The “Itemized Report” of the Koreshan Unity for 1908 illustrates how far the community progressed from its inception in 1894. According to the report, land holdings in Estero amounted to $107,000 with improvements (buildings) worth $43,550. Other assets recorded, including the bee hives, livestock, water system, musical instruments and household goods, were valued at $17,350. The assets of the Unity totaled $259,873.50.
Brawl in Fort Myers
By 1906, with the bulk of the Unity relocated in Estero, the Koreshans ventured into local politics. In 1904, Teed sought incorporation for the town of Estero. Little opposition emerged among residents living nearest the Unity compound, but serious concern developed in Fort Myers, the seat of Lee County government.
Established Lee County politicians feared that incorporating Estero would divert local road tax revenues away from Fort Myers. Seeking to garner favor with Fort Myers politicians regarding the Koreshan situation, County Judge Philip Isaacs had the Estero election returns thrown out. This blatant disenfranchisement prompted the Koreshans to form their own political party, the Progressive Liberty Party (PLP), to oppose the Democrats in subsequent elections. The American Eagle became the voice of the PLP.
The Koreshan foray into politics angered the Democratic Party’s political machine in Lee County. Confrontations between local Democrats and the PLP turned to violence in October 1906 when Cyrus Teed and other Unity members were in Fort Myers on business. Teed was seriously injured in the melee and experienced permanent health problems until his death in 1908. Following the altercation, the Fort Myers News Press carried inflammatory editorials criticizing the Koreshans who responded in kind in the The American Eagle.
Historians of the Koreshan Unity trace the decline of the movement to the death of Cyrus Teed in 1908. Following Teed’s death, many members left Estero. Despite the drop in membership, the Koreshans continued to operate many of their economic ventures and hold community performances. The settlement entered a period of renewal with the arrival of Hedwig Michel in the 1940s.
A New Era
Michel, a refugee from Nazi Germany, helped revive the general store and the musical and theatrical performances characteristic of early Koreshan life in Estero. She also poured her energy into the trailer park operated by the Unity. In late 1979, Michel oversaw the completion of a new building to house Koreshan headquarters and the records produced by the Unity over the previous century. Michel passed away in 1982 as one of three women to serve as President of the Koreshan Unity.
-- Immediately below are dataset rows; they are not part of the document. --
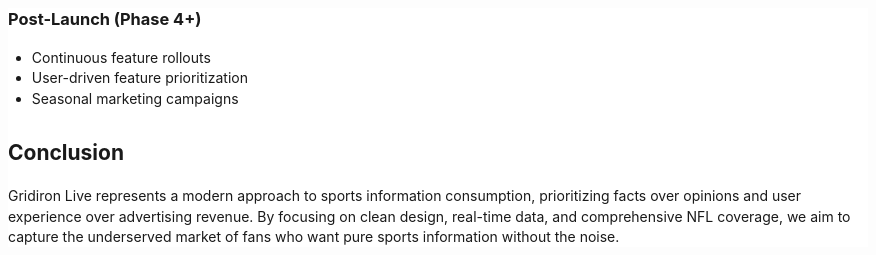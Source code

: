 ### Post-Launch (Phase 4+)
- Continuous feature rollouts
- User-driven feature prioritization
- Seasonal marketing campaigns

## Conclusion

Gridiron Live represents a modern approach to sports information consumption, prioritizing facts over opinions and user experience over advertising revenue. By focusing on clean design, real-time data, and comprehensive NFL coverage, we aim to capture the underserved market of fans who want pure sports information without the noise.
The State of Florida acquired most of the property held by the Koreshan Unity in 1961. Since that time, the Florida Park Service has operated the Koreshan State Historic Site. The park interprets Koreshan history with a focus on the life of Unity members on the Southwest Florida frontier. Programs at the park center on economic activities that flourished during the early days of the Koreshan Unity in Estero.
The Koreshan Unity achieved a great deal in their time on the Estero River. This is especially significant given the difficulties of life in southern Florida at the turn of the 20th century. The Koreshans persisted through internal divisions and external pressures and built a community founded on Cyrus Teed’s ideology of communal prosperity. Even though the New Jerusalem envisioned by Teed failed to materialize from the Florida swamp, the history of the Koreshan Unity provides important lessons on sustainability and the various ideologies wielded by pioneers as they confronted the Florida frontier.